Il punto di vista di Harwood parrebbe soffermarsi bene su una faccia della medaglia (la complessità di un setting che cambia) ma meno sull’altra: andare incontro all’utente in un contesto dove si senta maggiormente a sua agio. Certo facendo a meno di alcuni segnali corporei preziosissimi ma a nostro avviso non sempre indispensabili per promuovere il cambiamento nella persona

  • I principali dilemmi secondo gli studiosi di Palo Alto – e che ci trovano allo stato attuale dell’evoluzione tecnologica in sostanziale accordo – riguardano i rischi di sicurezza, l’integrità dei dati raccolti (che devono essere tenuti lontani da occhi indiscreti), la mancanza di informazioni visive e sul comportamento non verbale del paziente.
  • Harwood cita poi un ulteriore elemento problematico, ossia il fatto che la fornitura di professionisti su Internet sia molto ampia, ma la tecnologia non tuteli il cliente in merito alla competenza e alla professionalità del terapeuta a cui si affida.

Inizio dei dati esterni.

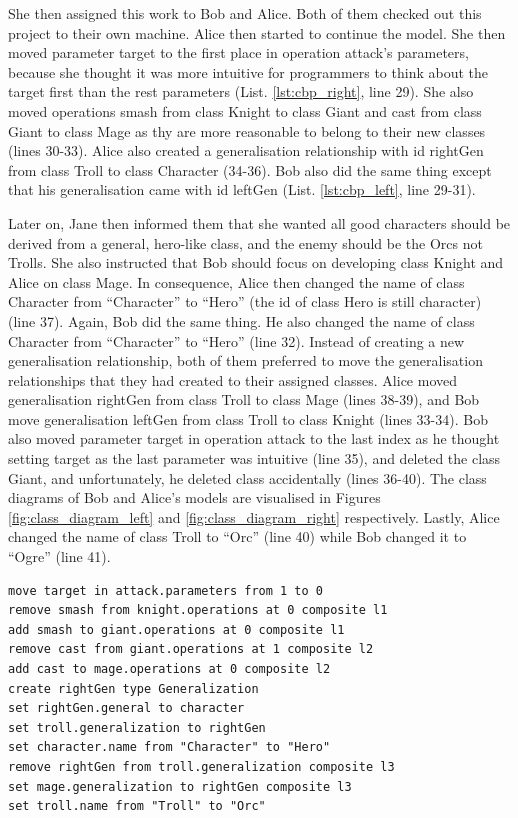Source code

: She then assigned this work to Bob and Alice. Both of them checked out this project to their own machine. Alice then started to continue the model. She then moved parameter \textsf{target} to the first place in operation \textsf{attack}'s parameters, because she thought it was more intuitive for programmers to think about the \textsf{target} first than the rest parameters (List. \ref{lst:cbp_right}, line 29). She also moved operations \textsf{smash} from class \textsf{Knight} to class \textsf{Giant} and \textsf{cast} from class \textsf{Giant} to class \textsf{Mage} as thy are more reasonable to belong to their new classes (lines 30-33). Alice also created a generalisation relationship with id \textsf{rightGen} from class \textsf{Troll} to class \textsf{Character} (34-36). Bob also did the same thing except that his generalisation came with id \textsf{leftGen} (List. \ref{lst:cbp_left}, line 29-31). 

Later on, Jane then informed them that she wanted all good characters should be derived from a general, hero-like class, and the enemy should be the Orcs not Trolls. She also instructed that Bob should focus on developing class \textsf{Knight} and Alice on class \textsf{Mage}. In consequence, Alice then changed the name of class \textsf{Character} from ``Character'' to ``Hero'' (the id of class \textsf{Hero} is still \textsf{character}) (line 37). Again, Bob did the same thing. He also changed the name of class \textsf{Character} from ``Character'' to ``Hero'' (line 32). Instead of creating a new generalisation relationship, both of them preferred to move the generalisation relationships that they had created to their assigned classes. Alice moved generalisation \textsf{rightGen} from class \textsf{Troll} to class \textsf{Mage} (lines 38-39), and Bob move generalisation \textsf{leftGen} from class \textsf{Troll} to class \textsf{Knight} (lines 33-34). Bob also moved parameter \textsf{target} in operation \textsf{attack} to the last index as he thought setting target as the last parameter was intuitive (line 35), and deleted the class {Giant}, and unfortunately, he deleted class  accidentally (lines 36-40). The class diagrams of Bob and Alice's models are visualised in Figures \ref{fig:class_diagram_left} and \ref{fig:class_diagram_right} respectively. Lastly, Alice changed the \textsf{name} of class \textsf{Troll} to ``Orc'' (line 40) while Bob changed it to ``Ogre'' (line 41).  

\begin{lstlisting}[firstnumber=29,style=eol,caption={The appended events made by Alice to produce the right model in Fig. \ref{fig:class_diagram_right} (right version).},label=lst:cbp_right]
move target in attack.parameters from 1 to 0
remove smash from knight.operations at 0 composite l1
add smash to giant.operations at 0 composite l1
remove cast from giant.operations at 1 composite l2
add cast to mage.operations at 0 composite l2
create rightGen type Generalization
set rightGen.general to character
set troll.generalization to rightGen
set character.name from "Character" to "Hero"
remove rightGen from troll.generalization composite l3
set mage.generalization to rightGen composite l3
set troll.name from "Troll" to "Orc"
\end{lstlisting}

Questa osservazione, corretta e a oggi difficilmente falsificabile, non ci pare tuttavia molto diversa se riportata fuori dal mondo online, dove sono numerosi gli individui che si spacciano per finti psicologi o professionisti di altre branche prendendosi gioco dei loro ignari utenti.

Le conclusioni cui giunge Harwood, con le quali non si può che concordare, sono che molte delle complessità etiche e terapeutiche implicate nell’utilizzo della tecnologia in psicologia possono essere ovviate quando la tecnologia non si sostituisca completamente al processo terapeutico faccia a faccia, ma ne sia solamente un complemento, un ausilio.
Le procedure di telemedicina, se non affiancate al classico iter terapeutico, possono semplificare – e sviluppare non senza errori e congetture – il processo di trattamento tralasciando alcune fonti di informazioni invisibili alle nuove tecnologie (importanza dei segnali sociali non verbali), ma talvolta fondamentali per prendere decisioni positive ed efficaci.
È pertanto più vantaggioso che lo psicologo rimanga un clinico e non un tecnico che si mette al servizio delle tecnologie. Senza tuttavia restare fuori dall’utilizzo di alcuni strumenti che, se sfruttati nella corretta direzione, possono dare una marcia in più alla nostra efficienza.